Women wailed as caskets marked with the word “martyr” were brought into the St. Mina monastery in the outskirts of the coastal city of Alexandria, the footage broadcast on several Egyptian channels. Coptic priests, boy scouts, and mourners carrying flowers joined a procession into the church, the pace set by a beat of snare drums.
At least 17 people were killed at St. Mark’s Cathedral in Alexandria, the historic seat of Christendom in Egypt. Another suicide attack killed at least 28 people inside St. George’s Church in the Nile Delta city of Tanta, the Health Ministry said, updating an earlier toll. IS claimed both bombings.

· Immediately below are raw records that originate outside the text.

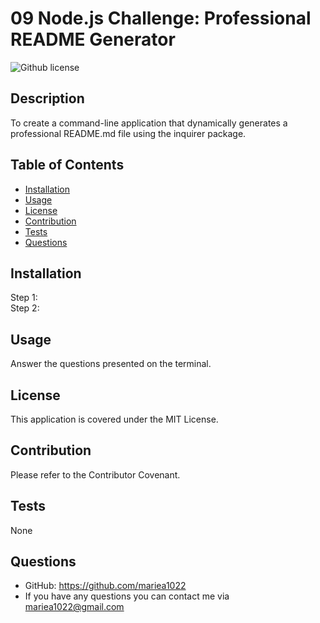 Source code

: # 09 Node.js Challenge: Professional README Generator
![Github license](https://img.shields.io/badge/License-MIT-yellow.svg)

## Description
To create a command-line application that dynamically generates a professional README.md file using the inquirer package. 

## Table of Contents
- [Installation](https://github.com/mariea1022/README-generator#installation)
- [Usage](https://github.com/mariea1022/README-generator#usage)
- [License](https://github.com/mariea1022/README-generator#licensee)
- [Contribution](https://github.com/mariea1022/README-generator#contribution)
- [Tests](https://github.com/mariea1022/README-generator#tests)
- [Questions](https://github.com/mariea1022/README-generator#questions)

## Installation 
Step 1: <br> Step 2: <br>

## Usage 
Answer the questions presented on the terminal.

## License 
This application is covered under the MIT License.

## Contribution 
Please refer to the Contributor Covenant.

## Tests 
None

## Questions
- GitHub: https://github.com/mariea1022 
- If you have any questions you can contact me via mariea1022@gmail.com

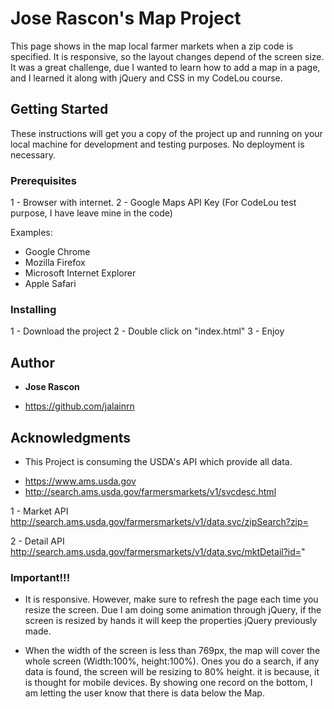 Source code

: # Jose Rascon's Map Project

This page shows in the map local farmer markets when a zip code is specified. It is responsive, so the layout changes depend of the screen size. It was a great challenge, due I wanted to learn how to add a map in a page, and I learned it along with jQuery and CSS in my CodeLou course. 


## Getting Started
These instructions will get you a copy of the project up and running on your local machine for development and testing purposes. No deployment is necessary.


### Prerequisites
1 - Browser with internet.
2 - Google Maps API Key (For CodeLou test purpose, I have leave mine in the code)

Examples:
- Google Chrome
- Mozilla Firefox
- Microsoft Internet Explorer
- Apple Safari


### Installing
1 - Download the project 
2 - Double click on "index.html"
3 - Enjoy


## Author
* **Jose Rascon**
- https://github.com/jalainrn


## Acknowledgments
* This Project is consuming the USDA's API which provide all data.
- https://www.ams.usda.gov
- http://search.ams.usda.gov/farmersmarkets/v1/svcdesc.html

1 - Market API
http://search.ams.usda.gov/farmersmarkets/v1/data.svc/zipSearch?zip=

2 - Detail API
http://search.ams.usda.gov/farmersmarkets/v1/data.svc/mktDetail?id="


### Important!!!
- It is responsive. However, make sure to refresh the page each time you resize the screen. Due I am doing some animation through jQuery, if the screen is resized by hands it will keep the properties jQuery previously made.

- When the width of the screen is less than 769px, the map will cover the whole screen (Width:100%, height:100%). Ones you do a search, if any data is found, the screen will be resizing to 80% height. it is because, it is thought for mobile devices. By showing one record on the bottom, I am letting the user know that there is data below the Map.
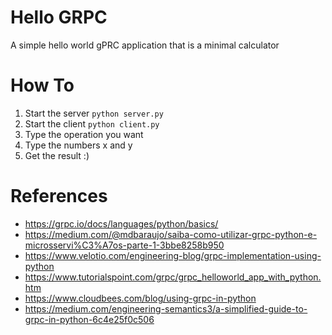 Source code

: # Hello GRPC
A simple hello world gPRC application that is a minimal calculator

# How To
1. Start the server `python server.py`
2. Start the client `python client.py`
3. Type the operation you want
4. Type the numbers x and y
5. Get the result :)

# References
* https://grpc.io/docs/languages/python/basics/
* https://medium.com/@mdbaraujo/saiba-como-utilizar-grpc-python-e-microsservi%C3%A7os-parte-1-3bbe8258b950
* https://www.velotio.com/engineering-blog/grpc-implementation-using-python
* https://www.tutorialspoint.com/grpc/grpc_helloworld_app_with_python.htm
* https://www.cloudbees.com/blog/using-grpc-in-python
* https://medium.com/engineering-semantics3/a-simplified-guide-to-grpc-in-python-6c4e25f0c506
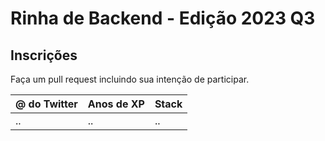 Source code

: # Rinha de Backend - Edição 2023 Q3

## Inscrições

Faça um pull request incluindo sua intenção de participar.

| @ do Twitter | Anos de XP | Stack |
| --- | --- | --- |
| .. | .. | .. |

Rev. Danial Maher, of the Tanta church, lost his 23-year-old son, Beshoy, who was among six deacons killed in the attack. He recalled watching his son wearing white vestments and singing at the service. “He was like an angel,” he said.
Pictures of the elder Maher, sitting helplessly in blood-stained vestments after the attack, were widely circulated online. He buried his son late Sunday.
The attacks led President Abdel-Fattah el-Sissi to declare a state of emergency, amid fears that IS militants, who have been battling security forces in the Sinai Peninsula for years, are shifting their focus to Egypt’s Coptic minority, one of the oldest Christian communities in the world.